1.13.2006

Chelsea


Over the years I’ve heard many people poke fun at Chelsea, Massachusetts. Bring up the word Chelsea at a party and automatically people will have a negative thought or response. If you do a search on the word, Chelsea, on an Internet search engine you will find very little on Chelsea, Mass. A high percentage of information is for either Chelsea, England or New York.

This morning I was surprised to read that a famous author from the 1800’s, whose birthday is today, was born in Chelsea, Ma. His name is Horatio Alger, Jr. His name is synonymous with rags to riches stories. He wrote the book, Ragged Dick; or Street Life in New York with the Boot Blacks (1867), about a shoeshine boy who goes from rags to riches through a combination of hard work and good luck. He went on to write hundreds of novels with the same rags to riches theme. His books may no longer be as popular today as they once were, but the moral messages they relayed were an important factor in developing the American dream of the twentieth century.

Here are some tidbits of information on him:

Horatio Alger, Jr. was the oldest of five children of a debt-ridden New England, Unitarian minister. He was very frail. He was under weight and undersized, suffered from bronchial asthma, and near sightedness. Because of his poor health, the family deferred his introduction to the alphabet and reading until he was six years old. He started formal school at age 10 and achieved Phi Beta Kappa at Harvard. He was ranked eighth in a class of 89. He volunteered for the union army three times and was rejected three times because of his asthma and small size (just over five feet and about 120 pounds).

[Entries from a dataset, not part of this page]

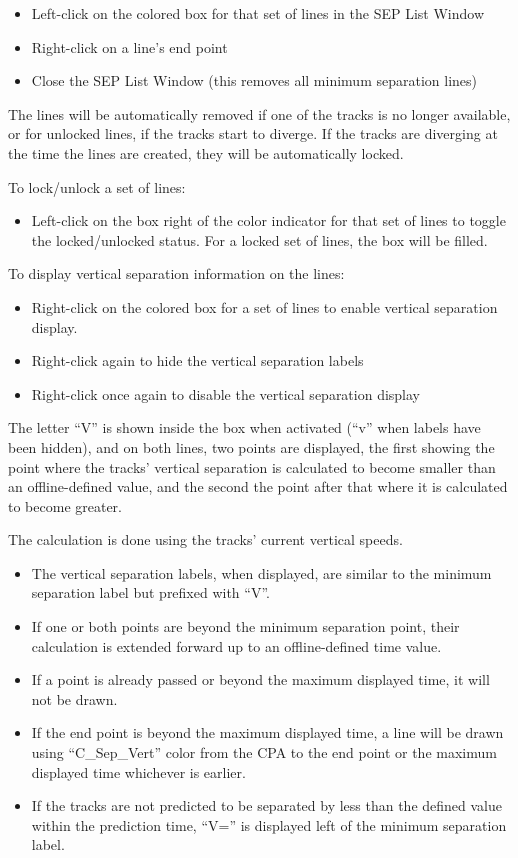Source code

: \documentclass[11pt,a4paper,oldfontcommands]{memoir}
\begin{document}
\begin{itemize}
    \item Left-click on the colored box for that set of lines in the SEP List Window
    \item Right-click on a line’s end point
    \item Close the SEP List Window (this removes all minimum separation lines)
\end{itemize}

The lines will be automatically removed if one of the tracks is no longer available, or for unlocked lines, if the tracks start to diverge. If the tracks are diverging at the time the lines are created, they will be automatically locked.

To lock/unlock a set of lines:

\begin{itemize}
    \item Left-click on the box right of the color indicator for that set of lines to toggle the locked/unlocked status. For a locked set of lines, the box will be filled.
\end{itemize}

To display vertical separation information on the lines:

\begin{itemize}
    \item Right-click on the colored box for a set of lines to enable vertical separation display.
    \item Right-click again to hide the vertical separation labels
    \item Right-click once again to disable the vertical separation display
\end{itemize}

The letter “V” is shown inside the box when activated (“v” when labels have been hidden), and on both lines, two points are displayed, the first showing the point where the tracks’ vertical separation is calculated to become smaller than an offline-defined value, and the second the point after that where it is calculated to become greater. 

The calculation is done using the tracks’ current vertical speeds.

\begin{itemize}
    \item The vertical separation labels, when displayed, are similar to the minimum separation label but prefixed with “V”.
    \item If one or both points are beyond the minimum separation point, their calculation is extended forward up to an offline-defined time value.
    \item If a point is already passed or beyond the maximum displayed time, it will not be drawn.
    \item If the end point is beyond the maximum displayed time, a line will be drawn using “C\_Sep\_Vert” color from the CPA to the end point or the maximum displayed time whichever is earlier.
    \item If the tracks are not predicted to be separated by less than the defined value within the prediction time, “V=” is displayed left of the minimum separation label.
\end{itemize}
\end{document}
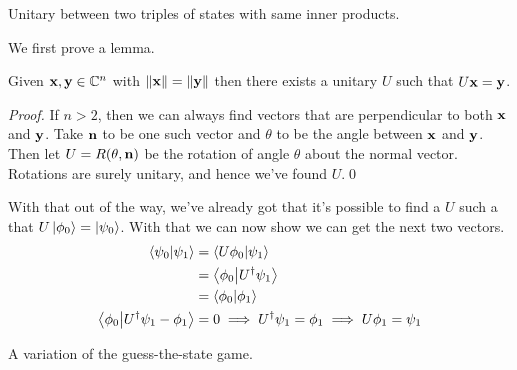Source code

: \documentclass[boxes,pages]{homework}
\begin{document}
\begin{problem}
Unitary between two triples of states with same inner products.
\end{problem}

\begin{solution}
	We first prove a lemma.
	\begin{lemma}
		Given $\vb{x}, \vb{y}\in\mathbb{C}^n$ with $\norm{\vb{x}} = \norm{\vb{y}}$ then there exists a unitary $U$ such that $U\vb{x} = \vb{y}$.
	\end{lemma}
	\begin{proof}
		If $n > 2$, then we can always find vectors that are perpendicular to both $\vb{x}$ and $\vb{y}$. Take $\vb{n}$ to be one such vector and $\theta$ to be the angle between $\vb{x}$ and $\vb{y}$. Then let $U = R(\theta, \vb{n})$ be the rotation of angle $\theta$ about the normal vector. Rotations are surely unitary, and hence we've found $U$.\hfill\qed
	\end{proof}
	With that out of the way, we've already got that it's possible to find a $U$ such a that $U\ket{\phi_0} = \ket{\psi_0}$. With that we can now show we can get the next two vectors.
	\begin{align*}
		\braket{\psi_0}{\psi_1} & = \braket{U\phi_0}{\psi_1} \\
		 & = \braket{\phi_0}{U^\dagger \psi_1} \\
		 & = \braket{\phi_0}{\phi_1} \\
		\braket{\phi_0}{U^\dagger \psi_1 - \phi_1} & = 0 \implies U^\dagger\psi_1 = \phi_1 \implies U\phi_1 = \psi_1
	\end{align*}
\end{solution}

\begin{problem}
A variation of the guess-the-state game.
\end{problem}

\begin{solution}
\end{solution}
\end{document}
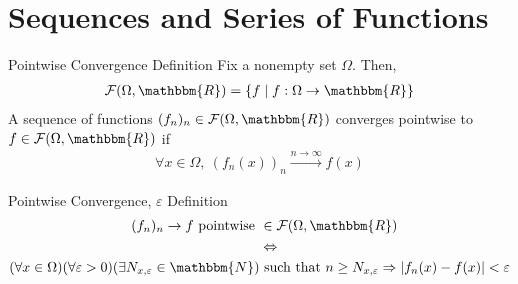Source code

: \documentclass[10pt]{extarticle}
\newcommand{\N}{\mathbbm{N}}
\newcommand{\R}{\mathbbm{R}}
\begin{document}
  \section{Sequences and Series of Functions}%
  \begin{problem}{Pointwise Convergence Definition}
    Fix a nonempty set $\Omega$. Then,
    \begin{align*}
      \mathcal{F}(\Omega,\R) = \left\{f\mid f: \Omega \rightarrow \R\right\}
    \end{align*}
    A sequence of functions $(f_n)_n\in \mathcal{F}(\Omega,\R)$ converges pointwise to $f\in \mathcal{F}(\Omega,\R)$ if
    \begin{align*}
      \forall x\in\Omega,~(f_n(x))_n \xrightarrow{n\rightarrow\infty}f(x)
    \end{align*}
  \end{problem}
  \begin{problem}{Pointwise Convergence, $\varepsilon$ Definition}
    \begin{align*}
      (f_n)_n \rightarrow f \text{ pointwise } &\in \mathcal{F}(\Omega,\R)\\
                                               &\Leftrightarrow\\
      (\forall x\in\Omega)(\forall \varepsilon > 0) (\exists N_{x,\varepsilon}\in\N) &\text{ such that } n\geq N_{x,\varepsilon} \Rightarrow \left|f_n(x) - f(x)\right| < \varepsilon
    \end{align*}
  \end{problem}
\end{document}
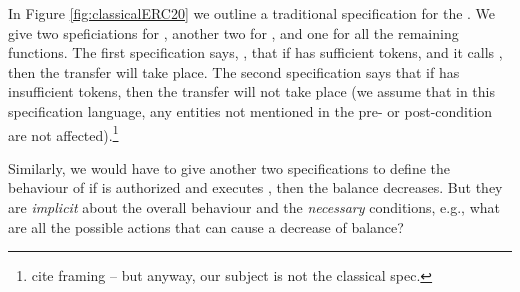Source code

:In Figure \ref{fig:classicalERC20} we outline a traditional specification for the .
We give two speficiations for , another two for , and one for all 
the remaining functions. The  first specification says, \eg, that if  
  has sufficient tokens, and it calls , then the transfer will take place.  
The second specification says that  if  has insufficient tokens, then 
the transfer will not take place (we assume that in this
specification language, any entities not mentioned in the pre- or post-condition 
are not affected).\footnote{cite framing -- but anyway, our subject is
not the classical spec.} 
 
 Similarly, we would have to give another two specifications to define the behaviour of 
if  is authorized and executes , then   the balance decreases. 
But they are {\em implicit} about the overall behaviour and the   {\em necessary} conditions,
e.g., what are all the possible actions that can cause a decrease of balance?


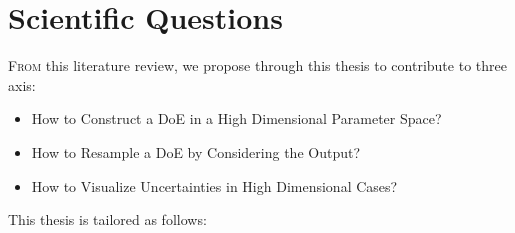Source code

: 


\chapter{Scientific Questions}\label{chap:questions}

\lettrine{F}{rom} this literature review, we propose through this thesis to contribute to three axis:

\begin{itemize}
\item How to Construct a DoE in a High Dimensional Parameter Space?
\item How to Resample a DoE by Considering the Output?
\item How to Visualize Uncertainties in High Dimensional Cases?
\end{itemize}

This thesis is tailored as follows:






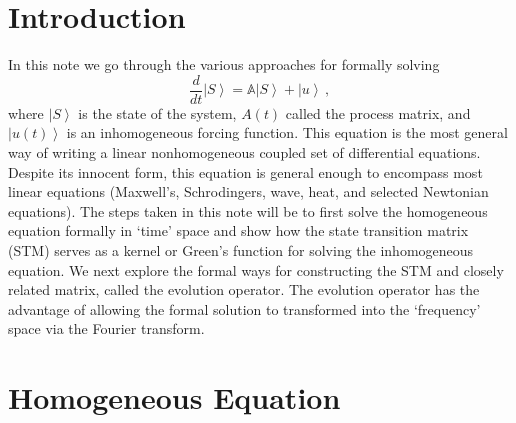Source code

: \documentclass[10pt]{article}
\begin{document}
\section{Introduction}
In this note we go through the various approaches for formally solving  
\[
 \frac{d}{dt} \left| S \right> = {\mathbb A} \left| S \right> + \left| u \right> \, ,
\]
where $\left| S \right>$ is the state of the system, $A(t)$ called the process
matrix, and $\left| u(t) \right>$ is an inhomogeneous forcing function. 
This equation is the most general way of writing a linear nonhomogeneous coupled set 
of differential equations.  Despite its innocent form, this equation is 
general enough to encompass most linear equations (Maxwell's, Schrodingers, wave, 
heat, and selected Newtonian equations).  The steps taken in this note will be to first
solve the homogeneous equation formally in `time' space and show how the
state transition matrix (STM) serves as a kernel or Green's function
for solving the inhomogeneous equation.  We next explore the formal ways
for constructing the STM and closely related matrix, called the evolution
operator.  The evolution operator has the advantage of allowing the formal
solution to transformed into the `frequency' space via the Fourier transform.
 
\section{Homogeneous Equation}
\end{document}
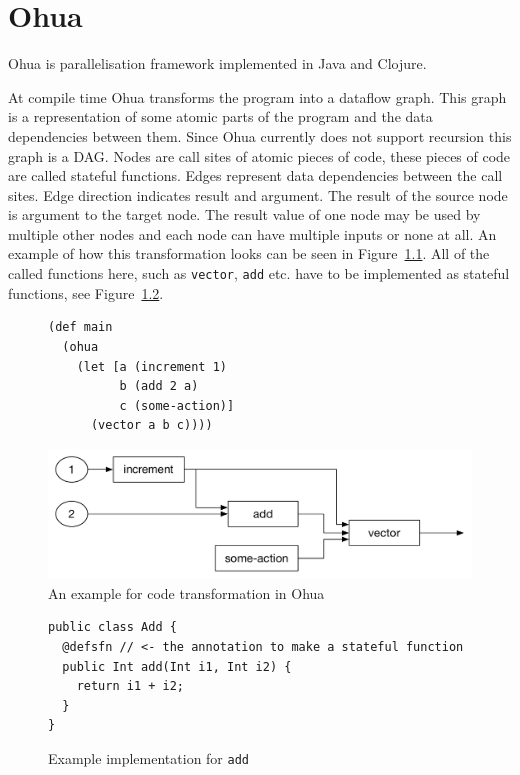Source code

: \chapter{Ohua}

\label{ch:Ohua}

Ohua\cite{Ertel:2015:OID:2807426.2807431}\cite{Ohua:library:link} is parallelisation framework implemented in Java\cite{JavaLanguage} and Clojure\cite{ClojureLanguage}.

At compile time Ohua transforms the program into a dataflow graph.
This graph is a representation of some atomic parts of the program and the data dependencies between them.
Since Ohua currently does not support recursion this graph is a DAG.
Nodes are call sites of atomic pieces of code, these pieces of code are called stateful functions.
Edges represent data dependencies between the call sites.
Edge direction indicates result and argument.
The result of the source node is argument to the target node.
The result value of one node may be used by multiple other nodes and each node can have multiple inputs or none at all.
An example of how this transformation looks can be seen in Figure~\ref{fig:ohua-code-example}.
All of the called functions here, such as \texttt{vector}, \texttt{add} etc. have to be implemented as stateful functions, see Figure~\ref{fig:ohua-sfn-example}.

\begin{figure}[h]
\begin{verbatim}
(def main
  (ohua
    (let [a (increment 1)
          b (add 2 a)
          c (some-action)]
      (vector a b c))))
\end{verbatim}
\includegraphics[width=\linewidth]{../Figures/ohua-code-example}
\caption{An example for code transformation in Ohua}
\label{fig:ohua-code-example}
\end{figure}

\begin{figure}[h]
\begin{verbatim}
public class Add {
  @defsfn // <- the annotation to make a stateful function
  public Int add(Int i1, Int i2) {
    return i1 + i2;
  }
}
\end{verbatim}
\caption{Example implementation for \texttt{add}}
\label{fig:ohua-sfn-example}
\end{figure}

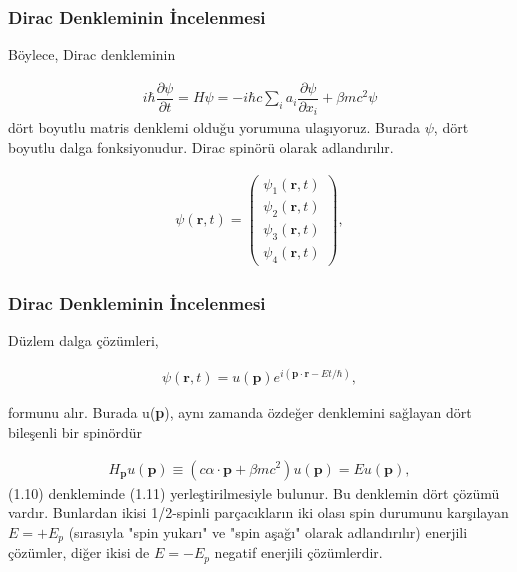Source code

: \documentclass[aspectratio=169,10pt]{beamer}
\begin{document}
	\begin{frame}[allowframebreaks]
	\frametitle{Dirac Denkleminin İncelenmesi}
	Böylece, Dirac denkleminin
	
\begin{align}
	i \hbar \dfrac{\partial \psi }{ \partial t} = H \psi = -i \hbar c \sum_{i}^{} a_{i} \dfrac{\partial \psi}{\partial x_{i}} + \beta m c^{2} \psi
\end{align}
dört boyutlu matris denklemi olduğu yorumuna ulaşıyoruz. Burada $ \psi $, dört boyutlu dalga fonksiyonudur. Dirac spinörü olarak adlandırılır.

\begin{align}
\psi (\textbf{r} , t) = 
	\begin{pmatrix}
	\psi_{1} (\textbf{r} , t) \\  \psi_{2} (\textbf{r} , t)  \\  \psi_{3} (\textbf{r} , t)  \\  \psi_{4} (\textbf{r} , t) 
\end{pmatrix},
\end{align}

\end{frame}

	\begin{frame}[allowframebreaks]
	\frametitle{Dirac Denkleminin İncelenmesi}
	Düzlem dalga çözümleri,

\begin{align}
	\psi (\textbf{r} , t) = u (\textbf{p}) e^{i (\textbf{p} \cdot 	\textbf{r} - Et / \hbar ) },
\end{align}

formunu alır. Burada u(\textbf{p}), aynı zamanda özdeğer denklemini sağlayan dört bileşenli bir spinördür

\begin{align}
	H_{ \textbf{p}} u (\textbf{p}) \equiv (c \alpha \cdot \textbf{p} + \beta mc^{2})u (\textbf{p}) = Eu (\textbf{p}),
\end{align}
(1.10) denkleminde (1.11) yerleştirilmesiyle bulunur. Bu denklemin dört çözümü vardır. Bunlardan ikisi 1/2-spinli parçacıkların iki olası spin durumunu karşılayan $ E = +E_{p} $ (sırasıyla "spin yukarı" ve "spin aşağı" olarak adlandırılır) enerjili çözümler, diğer ikisi de $ E = -E_{p} $ negatif enerjili çözümlerdir.
\end{frame}
	
	
\end{document}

He took a tour of Europe where he finally made his decision to pursue the ministry and he enrolled at the Harvard Divinity School. In 1860, Reverend Alger took a position as minister of the First Parish Unitarian Church of Brewster on Cape Cod, but left for New York City rather suddenly in 1866, ostensibly to pursue a career in writing. Church records uncovered after Alger's death indicate that he was quietly dismissed for having sexual relations with several teenage boys in his parish. Despite his remarkable literary output, Alger never became rich from his writing. He gave most of his money to homeless boys and in some instances was actually conned from his earnings by the boys he tried to help. Nevertheless, by the time he died in 1899, his books could be found in virtually every home and library in America.

After reading a little about Horatio Alger, I now have something positive to think about whenever anyone mentions Chelsea, Ma. I noticed that some stories about him want to credit his place of birth to Revere and not Chelsea.